当面のターゲットは中堅中小企業。大企業は銀行との交渉力があり手数料課題が小さい一方、中小企業では複数口座の使い分けなど業務の手間が大きいという課題を抱えるケースが多い。Bill Oneユーザーの76%は中堅中小企業で、2025年末には従業員数100人以下の企業を対象にした無料プラン「Bill One for Small Business」も投入。振込手数料無料化は、この層を取りに行くための呼び水だ。
ただし基盤となる住信SBIネット銀行の法人機能には給与振込・融資などの制約があり、笠場氏自身「メインバンクを取りに行くものではない」と線を引く。狙いはあくまで、証憑にひも付く入出金データを押さえることにある。
体力面は、足元の数字が裏付ける。Bill One事業の有料契約件数は2026年2月末で4924件(前年同期比36.1%増)、ARRは約139億円(同36.8%増)、直近12カ月平均解約率は0.30%。高成長と低解約が続くかぎり、持ち出しの原資は売り上げの伸びで吸収できる計算になる。
問題は、この成長カーブが臨界点到達まで続くかどうかだ。リスクはデジタルインボイス規格「Peppol/JP PINT」の普及にもある。標準規格が広がればネットワーク間のデータ交換が進み、独自ネットワークの優位性は薄まるかもしれない。
それでも笠場氏のチャレンジの筋道ははっきりしている。AI時代にプロダクトの機能差が消えていくなら、最後まで残る壁は、取引先を巻き込んだ関係性の側にしかない。振込手数料の無料化は、その関係性を厚くするためのコストだ。
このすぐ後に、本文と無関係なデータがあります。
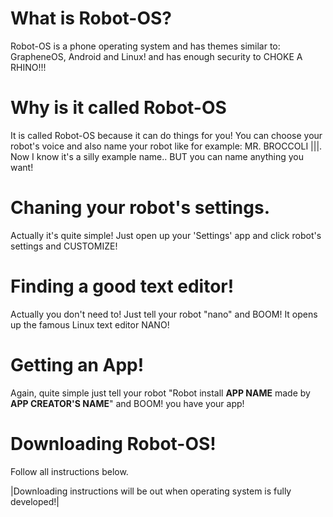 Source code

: # What is Robot-OS?
Robot-OS is a phone operating system and has themes similar to: GrapheneOS, Android and Linux! and has enough security to CHOKE A RHINO!!!

# Why is it called Robot-OS
It is called Robot-OS because it can do things for you! You can choose your robot's voice and also name your robot like for example: MR. BROCCOLI |||. Now I know it's a silly example name.. BUT you can name anything you want!

# Chaning your robot's settings.
Actually it's quite simple! Just open up your 'Settings' app and click robot's settings and CUSTOMIZE!

# Finding a good text editor!
Actually you don't need to! Just tell your robot "nano" and BOOM! It opens up the famous Linux text editor NANO!

# Getting an App!
Again, quite simple just tell your robot "Robot install **APP NAME** made by **APP CREATOR'S NAME**" and BOOM! you have your app!

# Downloading Robot-OS!
Follow all instructions below.

|Downloading instructions will be out when operating system is fully developed!|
このチャレンジが実るかどうかは、2〜3年後に3つの数字に表れる。Bill One Bank経由の振込取扱高、Bill One同士の送金比率、そしてインボイスネットワーク参加企業のうち入出金までBill Oneで完結させている企業の割合だ。この3つが動き始めたとき、振込手数料無料化はキャンペーンではなく、SaaSが金融を飲み込んだ最初の成功事例として振り返られることになるだろう。